Your output should be the lines from the start of the data through the line containing "LU and Jacobi", exactly and nothing more.

Collected data entries
'''
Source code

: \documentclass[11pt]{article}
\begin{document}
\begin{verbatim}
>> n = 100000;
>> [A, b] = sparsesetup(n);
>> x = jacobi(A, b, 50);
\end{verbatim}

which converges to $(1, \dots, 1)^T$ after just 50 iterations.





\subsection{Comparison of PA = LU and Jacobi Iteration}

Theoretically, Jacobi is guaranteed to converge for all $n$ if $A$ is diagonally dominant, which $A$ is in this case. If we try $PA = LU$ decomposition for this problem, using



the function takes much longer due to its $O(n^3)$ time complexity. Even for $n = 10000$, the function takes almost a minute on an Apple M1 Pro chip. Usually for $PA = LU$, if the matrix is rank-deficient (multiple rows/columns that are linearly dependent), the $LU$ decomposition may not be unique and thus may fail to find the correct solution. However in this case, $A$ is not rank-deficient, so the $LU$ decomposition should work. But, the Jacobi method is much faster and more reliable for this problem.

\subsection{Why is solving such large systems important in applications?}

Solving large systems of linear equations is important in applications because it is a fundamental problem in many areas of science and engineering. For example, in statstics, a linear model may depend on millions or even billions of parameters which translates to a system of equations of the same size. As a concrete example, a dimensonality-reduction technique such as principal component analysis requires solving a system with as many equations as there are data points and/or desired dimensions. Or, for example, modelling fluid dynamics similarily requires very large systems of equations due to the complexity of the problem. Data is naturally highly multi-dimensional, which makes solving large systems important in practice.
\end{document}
'''
Output below:
Source code

: \documentclass[11pt]{article}
\begin{document}
\begin{verbatim}
>> n = 100000;
>> [A, b] = sparsesetup(n);
>> x = jacobi(A, b, 50);
\end{verbatim}

which converges to $(1, \dots, 1)^T$ after just 50 iterations.





\subsection{Comparison of PA = LU and Jacobi Iteration}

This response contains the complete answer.